(Beginning of Data supplied)

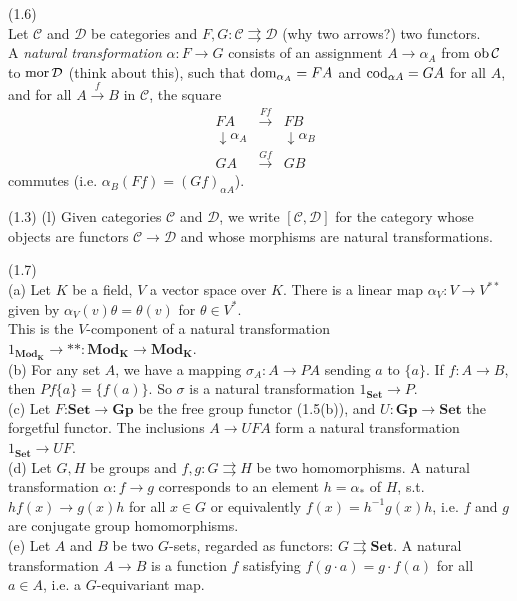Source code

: \documentclass[a4paper]{article}
\begin{document}
\begin{defi} (1.6)\\
    Let $\mathcal{C}$ and $\mathcal{D}$ be categories and $F, G: \mathcal{C}\rightrightarrows \mathcal{D}$ (why two arrows?) two functors.\\
    A \emph{natural transformation} $\alpha:F \to G$ consists of an assignment $A \to \alpha_A$ from $\operatorname{ob} \mathcal{C}$ to $\operatorname{mor} \mathcal{D}$ (think about this), such that $\operatorname{dom}_{\alpha_A} = FA$ and $\operatorname{cod}_{\alpha A} = G A$ for all $A$, and for all $A \xrightarrow{f} B$ in $\mathcal{C}$, the square 
    \begin{equation*}
        \begin{aligned}
            &FA &\xrightarrow{Ff} &FB\\
            &\downarrow \alpha_A & &\downarrow \alpha_B\\
            &GA &\xrightarrow{Gf} & GB
        \end{aligned}
    \end{equation*}
    commutes (i.e. $\alpha_B(Ff) = (Gf)_{\alpha A}$).
\end{defi}

(1.3) (l) Given categories $\mathcal{C}$ and $\mathcal{D}$, we write $[\mathcal{C},\mathcal{D}]$ for the category whose objects are functors $\mathcal{C} \to \mathcal{D}$ and whose morphisms are natural transformations.

\begin{eg} (1.7)\\
    (a) Let $K$ be a field, $V$ a vector space over $K$. There is a linear map $\alpha_V : V \to V^{**}$ given by $\alpha_V (v) \theta = \theta(v)$ for $\theta \in V^*$.\\
    This is the $V$-component of a natural transformation $1_{\mathbf{Mod_K}} \to **: \mathbf{Mod_K} \to \mathbf{Mod_K}$.\\
    (b) For any set $A$, we have a mapping $\sigma_A:A \to PA$ sending $a$ to $\{a\}$. If $f:A \to B$, then $Pf\{a\} = \{f(a)\}$. So $\sigma$ is a natural transformation $1_{\mathbf{Set}} \to P$.\\
    (c) Let $F$:$\mathbf{Set} \to \mathbf{Gp}$ be the free group functor (1.5(b)), and $U: \mathbf{Gp} \to \mathbf{Set}$ the forgetful functor. The inclusions $A \to UFA$ form a natural transformation $1_{\mathbf{Set}} \to UF$.\\
    (d) Let $G,H$ be groups and $f,g: G \rightrightarrows H$ be two homomorphisms. A natural transformation $\alpha: f \to g$ corresponds to an element $h=\alpha_*$ of $H$, s.t. $h f(x) \to g(x) h$ for all $x \in G$ or equivalently $f(x) = h^{-1} g(x) h$, i.e. $f$ and $g$ are conjugate group homomorphisms.\\
    (e) Let $A$ and $B$ be two $G$-sets, regarded as functors: $G \rightrightarrows \mathbf{Set}$. A natural transformation $A \to B$ is a function $f$ satisfying $f(g\cdot a) = g \cdot f(a)$ for all $a \in A$, i.e. a $G$-equivariant map.
\end{eg}
\end{document}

(End of Data supplied)

Locate the word "categories" in the entries, and copy every line where it is found.

_Written solution_:
    Let $\mathcal{C}$ and $\mathcal{D}$ be categories and $F, G: \mathcal{C}\rightrightarrows \mathcal{D}$ (why two arrows?) two functors.\\
(1.3) (l) Given categories $\mathcal{C}$ and $\mathcal{D}$, we write $[\mathcal{C},\mathcal{D}]$ for the category whose objects are functors $\mathcal{C} \to \mathcal{D}$ and whose morphisms are natural transformations.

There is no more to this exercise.